Mega-KV is a high-throughput in-memory key-value store (cache) which adopts a novel approach by offloading index data structure and corresponding operations to GPU.

Mega-KV is currently implemented above NVIDIA CUDA APIs and Intel DPDK on Linux, but it can be ported to other GPGPU programming frameworks, such as OpenCL, and operating systems as well.

GETTING STARTED

If you intend to run Mega-KV on AWS p2.xlarge instances using the AMIs listed on Deep Learning AMI CUDA 9 Ubuntu Version, the script in bin/setup.sh may work for you, if you have a different environment to set up or wish to understand better what is going on here, please follow the USAGE instructions below.
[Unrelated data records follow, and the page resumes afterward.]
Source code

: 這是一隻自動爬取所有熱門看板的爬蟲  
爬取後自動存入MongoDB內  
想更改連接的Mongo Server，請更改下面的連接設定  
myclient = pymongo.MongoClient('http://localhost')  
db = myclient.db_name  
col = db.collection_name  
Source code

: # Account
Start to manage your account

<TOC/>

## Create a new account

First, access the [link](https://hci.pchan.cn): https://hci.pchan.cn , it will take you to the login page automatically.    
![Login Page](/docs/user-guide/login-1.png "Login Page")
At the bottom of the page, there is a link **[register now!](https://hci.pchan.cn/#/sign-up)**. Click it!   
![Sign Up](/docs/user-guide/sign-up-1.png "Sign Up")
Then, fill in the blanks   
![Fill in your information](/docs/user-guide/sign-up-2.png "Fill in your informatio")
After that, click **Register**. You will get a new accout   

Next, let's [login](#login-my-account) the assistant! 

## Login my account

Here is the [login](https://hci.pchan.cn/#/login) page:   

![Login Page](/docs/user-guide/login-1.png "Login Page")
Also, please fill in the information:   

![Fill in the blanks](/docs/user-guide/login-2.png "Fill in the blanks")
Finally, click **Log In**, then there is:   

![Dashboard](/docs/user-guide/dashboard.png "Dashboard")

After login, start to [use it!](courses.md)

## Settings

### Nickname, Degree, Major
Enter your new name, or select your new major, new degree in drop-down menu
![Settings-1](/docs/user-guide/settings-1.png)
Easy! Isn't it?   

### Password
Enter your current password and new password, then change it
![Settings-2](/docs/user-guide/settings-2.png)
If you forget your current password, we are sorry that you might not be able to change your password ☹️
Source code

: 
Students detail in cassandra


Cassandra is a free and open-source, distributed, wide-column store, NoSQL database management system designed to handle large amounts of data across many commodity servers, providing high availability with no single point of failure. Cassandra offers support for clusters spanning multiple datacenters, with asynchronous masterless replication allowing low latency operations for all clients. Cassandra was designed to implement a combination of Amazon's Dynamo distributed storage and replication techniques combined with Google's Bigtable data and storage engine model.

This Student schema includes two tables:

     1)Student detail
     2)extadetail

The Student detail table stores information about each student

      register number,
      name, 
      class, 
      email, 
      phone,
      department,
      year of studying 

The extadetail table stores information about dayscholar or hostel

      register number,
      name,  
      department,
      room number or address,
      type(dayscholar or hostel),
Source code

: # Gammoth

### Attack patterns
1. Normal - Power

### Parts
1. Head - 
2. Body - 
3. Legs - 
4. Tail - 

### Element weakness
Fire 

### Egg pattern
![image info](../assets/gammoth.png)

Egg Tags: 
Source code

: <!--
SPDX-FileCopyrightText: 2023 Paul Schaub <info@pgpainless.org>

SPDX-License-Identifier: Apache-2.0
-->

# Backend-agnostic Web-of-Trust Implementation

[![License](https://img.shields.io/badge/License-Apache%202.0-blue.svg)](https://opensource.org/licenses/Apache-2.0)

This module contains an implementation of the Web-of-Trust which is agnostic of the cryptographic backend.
AWS P2 instance type results

We were able to rent an AWS p2.xlarge instance at the almost too cheap to meter AWS spot price of $0.1301 per hour, many many times cheaper than purchasing the equivalent CPUs, GPUs, motherboard, RAM, PSU, case/rack and other system components. This fulfils the standard dramatically lower capex outlay promise of the cloud.

MegaKV Tesla K80 GPU utilisation out of the box was between 1-5%

Using htop and nvidia-smi combined with the Mega-KV src (see USAGE Steps 4-6) we found for the default workload, that both insert and search performance was still CPU-bound, with GPU utilisation at 1-2% and 4-5% for the insert and search phases respectively.

Future work could look into why this is the case and investigate how to attain a higher utilisation of the available GPU resource, such as offloading more of the CPU-bound work onto the GPU itself, other parts of the system such as say the networking stack, or even other AWS instances.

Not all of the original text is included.